I’ve written about my introduction to Walt Disney Imagineering, putting me on a project presenting some of EPCOT Center’s original films. Getting those films completed in time for the opening of the EPCOT Center in 1982 was hard. Getting the Golden Dream sequence of The American Adventure was practically a nightmare.
There was a theme for the sequence: Dreamers and doers from World War II through modern times. Randy Bright and Bob Moline wrote a song. It had even been recorded and was ready to go. But what no one seemed to know is what the film should look like. And the park built on Walt Disney’s dreams was just six months out from the opening day.
Several filmmakers were working hard on concepts for it, including Jack Boyd, one of Disney Animation’s effects animators, producing the Theater One film for Universe of Energy. Boyd developed an abstract animated approach to all those “dreamers and doers,” complete with an animated eagle flying through the various shots. Rolf Darbo, who had produced the live-action shoot of the World War I, Eddie Rickenbacker shootout, and the Two Brothers sequence, was working on a different still photo version. There was also an edited montage version of various pieces of film and photos, a straightforward approach. But it wasn’t working.
I was asked to set up a screening on Stage Two on the Walt Disney Productions lot, where the postproduction for EPCOT Center’s films was headquartered. The stage had been transformed into the world’s largest screening room. This screening included all of the various versions of the film.
Rick Rothschild, creative director of The American Adventure, flew back from Florida, supervising the installation and testing, and programming of the Audio-Animatronics-driven show and several other pavilions. Randy Bright was there, too, as well as Don Henderson, the manager of WED Film Production at the time, along with many of the others involved in all the EPCOT Center films.

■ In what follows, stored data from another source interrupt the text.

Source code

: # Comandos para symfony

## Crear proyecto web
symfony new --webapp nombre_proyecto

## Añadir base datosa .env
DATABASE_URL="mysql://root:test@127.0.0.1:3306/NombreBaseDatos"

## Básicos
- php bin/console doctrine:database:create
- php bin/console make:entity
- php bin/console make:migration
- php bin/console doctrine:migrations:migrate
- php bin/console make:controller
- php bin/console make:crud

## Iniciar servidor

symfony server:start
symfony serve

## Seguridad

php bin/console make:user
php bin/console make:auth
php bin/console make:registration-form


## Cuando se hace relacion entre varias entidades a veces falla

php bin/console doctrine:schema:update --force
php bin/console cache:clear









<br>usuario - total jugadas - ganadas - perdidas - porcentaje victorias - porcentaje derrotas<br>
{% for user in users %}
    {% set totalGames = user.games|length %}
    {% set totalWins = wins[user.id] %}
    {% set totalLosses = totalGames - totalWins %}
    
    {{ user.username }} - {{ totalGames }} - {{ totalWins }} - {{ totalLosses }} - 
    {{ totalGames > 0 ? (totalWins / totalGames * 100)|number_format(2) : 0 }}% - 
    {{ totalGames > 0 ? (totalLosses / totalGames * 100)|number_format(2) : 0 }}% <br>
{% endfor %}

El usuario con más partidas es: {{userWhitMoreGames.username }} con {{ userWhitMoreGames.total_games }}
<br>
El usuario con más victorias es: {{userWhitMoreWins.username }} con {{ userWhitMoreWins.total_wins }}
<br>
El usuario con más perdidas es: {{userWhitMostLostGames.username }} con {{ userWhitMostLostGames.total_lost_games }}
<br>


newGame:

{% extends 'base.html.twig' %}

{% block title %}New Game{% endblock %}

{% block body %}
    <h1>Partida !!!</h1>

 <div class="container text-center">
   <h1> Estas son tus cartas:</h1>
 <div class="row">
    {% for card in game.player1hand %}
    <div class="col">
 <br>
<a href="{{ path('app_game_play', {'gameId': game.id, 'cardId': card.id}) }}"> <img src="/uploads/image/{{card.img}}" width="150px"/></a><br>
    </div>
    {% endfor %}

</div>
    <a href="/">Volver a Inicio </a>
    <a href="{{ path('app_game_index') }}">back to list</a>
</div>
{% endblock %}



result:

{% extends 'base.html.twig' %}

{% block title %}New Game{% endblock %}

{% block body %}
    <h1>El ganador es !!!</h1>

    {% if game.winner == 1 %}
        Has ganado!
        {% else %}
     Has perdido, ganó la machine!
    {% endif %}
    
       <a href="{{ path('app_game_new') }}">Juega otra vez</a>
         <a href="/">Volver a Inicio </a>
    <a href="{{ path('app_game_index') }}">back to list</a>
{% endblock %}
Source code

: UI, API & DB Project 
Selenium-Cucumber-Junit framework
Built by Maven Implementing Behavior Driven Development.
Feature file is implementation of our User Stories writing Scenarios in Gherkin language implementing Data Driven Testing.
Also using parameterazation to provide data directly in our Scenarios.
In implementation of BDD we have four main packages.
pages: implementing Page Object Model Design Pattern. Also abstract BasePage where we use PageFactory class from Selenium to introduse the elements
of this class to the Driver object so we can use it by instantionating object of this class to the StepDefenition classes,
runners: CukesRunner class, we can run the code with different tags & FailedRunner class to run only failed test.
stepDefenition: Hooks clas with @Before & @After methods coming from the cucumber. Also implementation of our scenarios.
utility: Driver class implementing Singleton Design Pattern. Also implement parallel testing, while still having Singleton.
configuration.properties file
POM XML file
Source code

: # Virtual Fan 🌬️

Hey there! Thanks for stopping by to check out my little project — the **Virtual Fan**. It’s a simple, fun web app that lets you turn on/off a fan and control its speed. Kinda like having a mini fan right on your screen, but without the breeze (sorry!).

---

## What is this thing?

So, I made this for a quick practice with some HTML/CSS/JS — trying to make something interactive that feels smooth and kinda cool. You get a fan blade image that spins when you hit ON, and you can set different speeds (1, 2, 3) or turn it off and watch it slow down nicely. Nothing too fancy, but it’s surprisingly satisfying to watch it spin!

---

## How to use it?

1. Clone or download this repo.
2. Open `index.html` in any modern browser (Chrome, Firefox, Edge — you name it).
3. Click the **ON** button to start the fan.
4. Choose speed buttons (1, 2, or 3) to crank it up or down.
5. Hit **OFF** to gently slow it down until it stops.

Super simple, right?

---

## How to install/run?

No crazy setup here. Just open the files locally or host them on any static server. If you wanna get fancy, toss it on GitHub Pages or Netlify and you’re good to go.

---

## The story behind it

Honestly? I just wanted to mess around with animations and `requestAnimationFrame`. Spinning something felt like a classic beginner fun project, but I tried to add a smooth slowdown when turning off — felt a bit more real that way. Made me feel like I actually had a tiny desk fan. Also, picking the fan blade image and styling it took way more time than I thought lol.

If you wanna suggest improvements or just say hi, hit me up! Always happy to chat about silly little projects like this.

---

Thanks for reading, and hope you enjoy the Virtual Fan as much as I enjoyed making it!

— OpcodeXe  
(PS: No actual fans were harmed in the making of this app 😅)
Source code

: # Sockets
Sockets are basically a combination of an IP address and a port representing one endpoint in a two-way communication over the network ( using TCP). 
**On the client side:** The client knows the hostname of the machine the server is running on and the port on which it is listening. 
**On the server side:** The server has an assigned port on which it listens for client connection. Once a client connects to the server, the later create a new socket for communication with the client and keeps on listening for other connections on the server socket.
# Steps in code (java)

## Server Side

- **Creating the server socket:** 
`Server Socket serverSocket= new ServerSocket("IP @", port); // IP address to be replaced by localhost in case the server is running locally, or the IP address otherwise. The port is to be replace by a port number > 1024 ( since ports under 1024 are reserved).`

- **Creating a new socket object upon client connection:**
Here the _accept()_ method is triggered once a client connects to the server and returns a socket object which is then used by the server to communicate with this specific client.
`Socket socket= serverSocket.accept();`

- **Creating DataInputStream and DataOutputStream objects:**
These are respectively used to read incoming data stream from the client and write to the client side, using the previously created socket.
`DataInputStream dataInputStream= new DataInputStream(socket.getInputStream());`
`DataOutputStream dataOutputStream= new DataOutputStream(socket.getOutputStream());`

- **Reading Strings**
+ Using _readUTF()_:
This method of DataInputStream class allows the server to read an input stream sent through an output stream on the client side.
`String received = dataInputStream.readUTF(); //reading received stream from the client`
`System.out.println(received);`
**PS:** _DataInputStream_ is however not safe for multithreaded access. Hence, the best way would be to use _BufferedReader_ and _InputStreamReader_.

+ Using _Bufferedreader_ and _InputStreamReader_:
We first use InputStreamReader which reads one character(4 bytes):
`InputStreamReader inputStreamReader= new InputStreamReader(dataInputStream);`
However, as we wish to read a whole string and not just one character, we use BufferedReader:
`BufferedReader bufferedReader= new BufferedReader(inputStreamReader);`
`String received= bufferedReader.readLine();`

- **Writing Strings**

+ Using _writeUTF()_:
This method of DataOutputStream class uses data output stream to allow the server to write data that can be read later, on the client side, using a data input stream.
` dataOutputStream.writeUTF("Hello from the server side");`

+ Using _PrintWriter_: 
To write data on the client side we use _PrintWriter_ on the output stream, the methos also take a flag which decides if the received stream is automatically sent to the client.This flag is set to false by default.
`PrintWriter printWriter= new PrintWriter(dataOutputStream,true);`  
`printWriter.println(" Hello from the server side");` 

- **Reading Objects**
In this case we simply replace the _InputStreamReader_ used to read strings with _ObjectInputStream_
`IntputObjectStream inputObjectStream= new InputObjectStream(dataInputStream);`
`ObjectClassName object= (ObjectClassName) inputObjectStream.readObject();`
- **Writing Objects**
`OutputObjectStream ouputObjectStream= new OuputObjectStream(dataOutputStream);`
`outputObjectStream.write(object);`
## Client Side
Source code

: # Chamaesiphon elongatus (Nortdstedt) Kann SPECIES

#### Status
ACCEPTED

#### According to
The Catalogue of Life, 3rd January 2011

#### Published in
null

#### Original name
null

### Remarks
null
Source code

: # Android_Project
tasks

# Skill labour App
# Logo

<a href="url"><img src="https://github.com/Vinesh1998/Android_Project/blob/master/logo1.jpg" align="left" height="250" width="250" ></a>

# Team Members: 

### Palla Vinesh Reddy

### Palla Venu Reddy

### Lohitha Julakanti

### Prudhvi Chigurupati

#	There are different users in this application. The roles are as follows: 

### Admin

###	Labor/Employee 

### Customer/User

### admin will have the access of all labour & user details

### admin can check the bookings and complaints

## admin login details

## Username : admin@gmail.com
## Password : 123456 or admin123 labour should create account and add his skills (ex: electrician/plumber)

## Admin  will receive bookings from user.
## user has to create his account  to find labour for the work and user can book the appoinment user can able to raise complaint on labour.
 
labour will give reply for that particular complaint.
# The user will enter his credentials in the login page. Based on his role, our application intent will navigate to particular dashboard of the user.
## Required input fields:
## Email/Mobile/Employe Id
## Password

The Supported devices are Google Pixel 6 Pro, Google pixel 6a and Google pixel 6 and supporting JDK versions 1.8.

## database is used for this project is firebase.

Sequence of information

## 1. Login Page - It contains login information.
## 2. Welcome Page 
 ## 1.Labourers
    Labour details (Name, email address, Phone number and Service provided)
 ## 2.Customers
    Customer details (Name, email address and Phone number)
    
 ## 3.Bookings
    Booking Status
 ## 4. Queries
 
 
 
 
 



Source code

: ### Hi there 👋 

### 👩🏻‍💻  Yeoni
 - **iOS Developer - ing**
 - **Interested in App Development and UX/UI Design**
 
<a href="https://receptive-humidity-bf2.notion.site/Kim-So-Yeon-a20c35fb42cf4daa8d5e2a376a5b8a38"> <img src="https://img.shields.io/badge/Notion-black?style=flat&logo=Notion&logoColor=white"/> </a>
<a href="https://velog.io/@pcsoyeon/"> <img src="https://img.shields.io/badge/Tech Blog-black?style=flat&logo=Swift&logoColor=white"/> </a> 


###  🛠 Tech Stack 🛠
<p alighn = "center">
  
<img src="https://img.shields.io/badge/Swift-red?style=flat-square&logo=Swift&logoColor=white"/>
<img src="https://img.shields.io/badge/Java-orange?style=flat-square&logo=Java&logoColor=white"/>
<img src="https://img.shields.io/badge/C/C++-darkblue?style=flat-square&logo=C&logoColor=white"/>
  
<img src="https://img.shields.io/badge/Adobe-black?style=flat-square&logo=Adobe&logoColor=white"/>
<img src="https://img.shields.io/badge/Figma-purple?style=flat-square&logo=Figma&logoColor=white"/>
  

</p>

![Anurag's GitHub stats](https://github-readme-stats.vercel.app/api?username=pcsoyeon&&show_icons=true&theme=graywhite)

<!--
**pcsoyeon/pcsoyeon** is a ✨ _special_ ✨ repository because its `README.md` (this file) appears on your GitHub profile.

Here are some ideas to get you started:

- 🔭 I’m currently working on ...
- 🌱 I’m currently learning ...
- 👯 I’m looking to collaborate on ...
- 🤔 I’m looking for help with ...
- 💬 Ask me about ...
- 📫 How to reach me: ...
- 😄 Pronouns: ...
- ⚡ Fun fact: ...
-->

First, the song was played, then all the footage from the various efforts was shown. Lots of discussions followed among the approximately 30 people there. Finally, Don Henderson spoke up and said, “Let’s ask Rick what he thinks it should look like.”
So everyone turned to Rick, who at the time looked a lot like a young Mark Twain, mustache and all, thought for a moment and said these immortal words, “I think it should be an ethereal dream-like reality with a soft, hard-edged matte.” Stunned silence. Then a unanimous, “Huh?” Brice Mack, a former storyman for Walt Disney’s shorts unit, finally spoke up and said, “I think I know what to do.”
Brice was one of the unsung heroes of Disney and was good at figuring things out. Don asked him what his idea was, to which Brice replied, “I need to go do it and show you. Give me three weeks.” Randy and Don looked at each other, gave Brice the okay, and off he went, production number in hand.
Two weeks later, Brice stopped by my desk. He wanted me to set up a projection mockup with three 35mm film projectors, all to be synced to the sound playback system. I asked the format (it was Cinemascope) and went out and worked with the projection engineer, Walt Seifert, to figure it out. We had it ready the next day. I called Brice, and he came over with three reels of film and the soundtrack for a private test screening with just him, the three projectionists, and myself.
On one reel was a series of shots flying through clouds. On the other two reels were alternating shots moving images of, yes, dreamers and doers that looked like there were magically floating across the clouds. There were also lots of editorial grease pencil marks indicating dissolves. But I could already tell it was going to be magical.
The next day it was shown to Randy, Don, and everyone else, and enthusiastically approved. It would take another six weeks to get the finished film through the special photo effects department, but we finally had a winner. The nightmare was now the polished dream that Randy had envisioned while developing and writing the show.